L’équité commande de ne pas faire application des dispositions de l’article 700 du Code de procédure Civile.
PAR CES MOTIFS :
Le juge des contentieux de la protection, statuant publiquement, par jugement contradictoire et en premier ressort,
CONSTATE la résiliation de plein droit du bail, comprenant le cas échéant ses annexes et dépendances, liant les parties à la date du 9 septembre 2024,
ORDONNE à défaut de départ volontaire, l’expulsion de Madame [W] [C] épouse [L] et Monsieur [R] [L] et de tout occupant de leur chef, avec au besoin l’assistance de la force publique, du logement comprenant le cas échéant ses annexes et dépendances sis au 20 allée du Maine – 38130 Echirolles,
FIXE une indemnité d’occupation mensuelle due à compter du 9 septembre 2024 égale au montant du loyer et des charges qui auraient été exigibles si le bail n’avait pas été résilié, et qui sera indexée selon les mêmes modalités que celles prévues pour le loyer au contrat de bail,
CONDAMNE Madame [W] [C] épouse [L] à payer à l’ETABLISSEMENT PUBLIC ALPES ISERE HABITAT, la somme de 2.521,61 euros correspondant au montant des loyers, charges et indemnités d’occupation impayés au 3 novembre 2025, outre intérêts au taux légal, à compter de la signification de la décision,
CONDAMNE Monsieur [R] [L] à payer à l’ETABLISSEMENT PUBLIC ALPES ISERE HABITAT, la somme de 2.241,56 euros correspondant au montant des loyers, charges et indemnités d’occupation impayés au 3 novembre 2025 (déduction faite de la dette antérieure au mariage), outre intérêts au taux légal, à compter de la signification de la décision,
CONDAMNE solidairement Madame [W] [C] épouse [L] et Monsieur [R] [L] à payer à l’ETABLISSEMENT PUBLIC ALPES ISERE HABITAT une indemnité d’occupation comme fixée plus haut à compter de la résiliation et jusqu’à la libération effective des lieux,
ACCORDE 24 mois de délais à Madame [W] [C] épouse [L] et Monsieur [R] [L] pour s’acquitter de leur dette par le règlement de 23 mensualités, outre une dernière devant solder la totalité de la dette en principal soit :
105 euros par mois pour Madame [W] [C] épouse JASHARI93 euros par mois pour Monsieur [R] JASHARIDIT que les règlements devront intervenir le 10 du premier mois suivant la signification de la présente décision et les autres règlements à la même date les mois suivants,
DIT qu’à défaut de paiement d’une seule mensualité à son échéance, Madame [W] [C] épouse [L] et Monsieur [R] [L] seront tenus de régler immédiatement la totalité des sommes restant dues,
RAPPELLE qu’en application de l’article 1343-5 du code civil, pendant le cours des délais ainsi accordés, les procédures d’exécution sont suspendues, et que les majorations d’intérêts ou les pénalités encourues à raison du retard cessent d’être dues.

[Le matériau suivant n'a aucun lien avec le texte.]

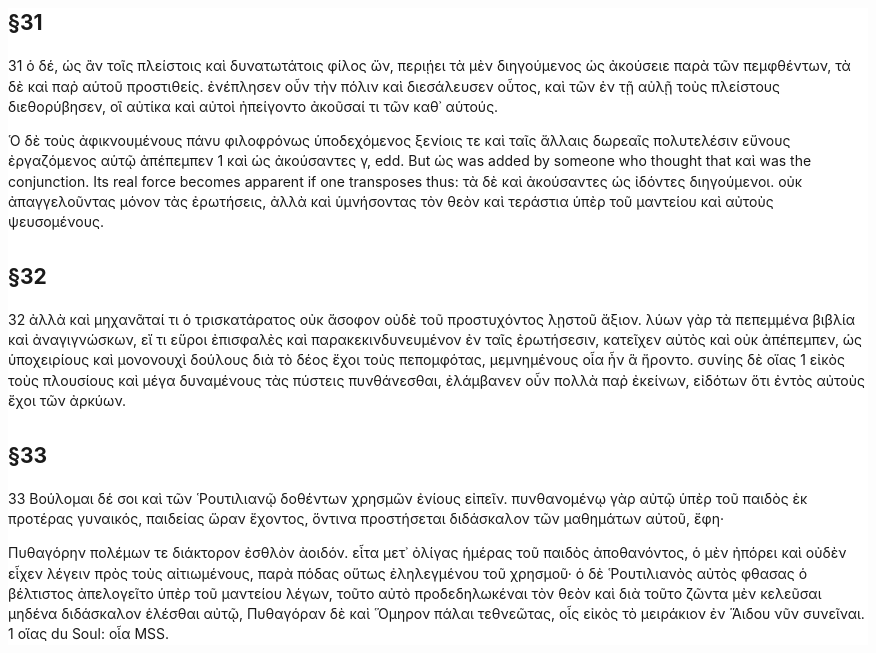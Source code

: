 ## §31  

<p>31 ὁ
δέ, ὡς ἂν τοῖς πλείστοις καὶ δυνατωτάτοις φίλος
ὤν, περιῄει τὰ μὲν διηγούμενος ὡς ἀκούσειε παρὰ
τῶν πεμφθέντων, τὰ δὲ καὶ παῤ αὑτοῦ προστιθείς.
ἐνέπλησεν οὖν τὴν πόλιν καὶ διεσάλευσεν οὗτος,
καὶ τῶν ἐν τῇ αὐλῇ τοὺς πλείστους διεθορύβησεν,
οἳ αὐτίκα καὶ αὐτοὶ ἠπείγοντο ἀκοῦσαί τι τῶν
καθ᾿ αὑτούς.</p>
<p>Ὁ δὲ τοὺς ἀφικνουμένους πάνυ φιλοφρόνως
ὑποδεχόμενος ξενίοις τε καὶ ταῖς ἄλλαις δωρεαῖς
πολυτελέσιν εὔνους ἐργαζόμενος αὑτῷ ἀπέπεμπεν
<note type="footnote">1 καὶ ὡς ἀκούσαντες γ, edd. But ὡς was added by someone
who thought that καὶ was the conjunction. Its real force
becomes apparent if one transposes thus: τὰ δὲ καὶ ἀκούσαντες
ὡς ἰδόντες διηγούμενοι.</note>

<pb n="218"/>
οὐκ ἀπαγγελοῦντας μόνον τὰς ἐρωτήσεις, ἀλλὰ
καὶ ὑμνήσοντας τὸν θεὸν καὶ τεράστια ὑπὲρ τοῦ
μαντείου καὶ αὐτοὺς ψευσομένους.</p>  

## §32  

<p>32 ἀλλὰ καὶ
μηχανᾶταί τι ὁ τρισκατάρατος οὐκ ἄσοφον οὐδὲ
τοῦ προστυχόντος λῃστοῦ ἄξιον. λύων γὰρ τὰ
πεπεμμένα βιβλία καὶ ἀναγιγνώσκων, εἴ τι εὕροι
ἐπισφαλὲς καὶ παρακεκινδυνευμένον ἐν ταῖς
ἐρωτήσεσιν, κατεῖχεν αὐτὸς καὶ οὐκ ἀπέπεμπεν,
ὡς ὑποχειρίους καὶ μονονουχὶ δούλους διὰ τὸ
δέος ἔχοι τοὺς πεπομφότας, μεμνημένους οἷα ἦν ἃ
ἤροντο. συνίης δὲ οἵας 1 εἰκὸς τοὺς πλουσίους
καὶ μέγα δυναμένους τὰς πύστεις πυνθάνεσθαι,
ἐλάμβανεν οὖν πολλὰ παῤ ἐκείνων, εἰδότων ὅτι
ἐντὸς αὐτοὺς ἔχοι τῶν ἀρκύων.</p>  

## §33  

<p>33 Βούλομαι δέ σοι καὶ τῶν Ῥουτιλιανῷ δοθέντων
χρησμῶν ἐνίους εἰπεῖν. πυνθανομένῳ γὰρ αὐτῷ
ὑπὲρ τοῦ παιδὸς ἐκ προτέρας γυναικός, παιδείας
ὥραν ἔχοντος, ὅντινα προστήσεται διδάσκαλον
τῶν μαθημάτων αὐτοῦ, ἔφη·</p>
<p>Πυθαγόρην πολέμων τε διάκτορον ἐσθλὸν
<lg>
<l>ἀοιδόν.</l>
</lg>
εἶτα μετ᾿ ὀλίγας ἡμέρας τοῦ παιδὸς ἀποθανόντος,
ὁ μὲν ἠπόρει καὶ οὐδὲν εἶχεν λέγειν πρὸς τοὺς
αἰτιωμένους, παρὰ πόδας οὕτως ἐληλεγμένου τοῦ
χρησμοῦ· ὁ δὲ Ῥουτιλιανὸς αὐτὸς φθασας ὁ
βέλτιστος ἀπελογεῖτο ὑπὲρ τοῦ μαντείου λέγων,
τοῦτο αὐτὸ προδεδηλωκέναι τὸν θεὸν καὶ διὰ τοῦτο
ζῶντα μὲν κελεῦσαι μηδένα διδάσκαλον ἑλέσθαι
αὐτῷ, Πυθαγόραν δὲ καὶ Ὅμηρον πάλαι τεθνεῶτας,
οἷς εἰκὸς τὸ μειράκιον ἐν Ἅιδου νῦν συνεῖναι.
<note type="footnote">1 οἵας du Soul: οἷα MSS.</note>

CONDAMNE solidairement Madame [W] [C] épouse [L] et Monsieur [R] [L] à supporter les dépens de l’instance comprenant le coût du commandement de payer en date du 9 juillet 2024,
REJETTE la demande de l’ETABLISSEMENT PUBLIC ALPES ISERE HABITAT au titre de l’article 700 du Code de procédure Civile,
AINSI JUGÉ ET PRONONCÉ PAR MISE À DISPOSITION AU GREFFE DE LA JURIDICTION LE 15 JANVIER 2026, LES PARTIES EN AYANT ÉTÉ AVISÉES CONFORMÉMENT AU DEUXIEME ALINEA DE L’ARTICLE 450 DU CODE DE PROCÉDURE CIVILE.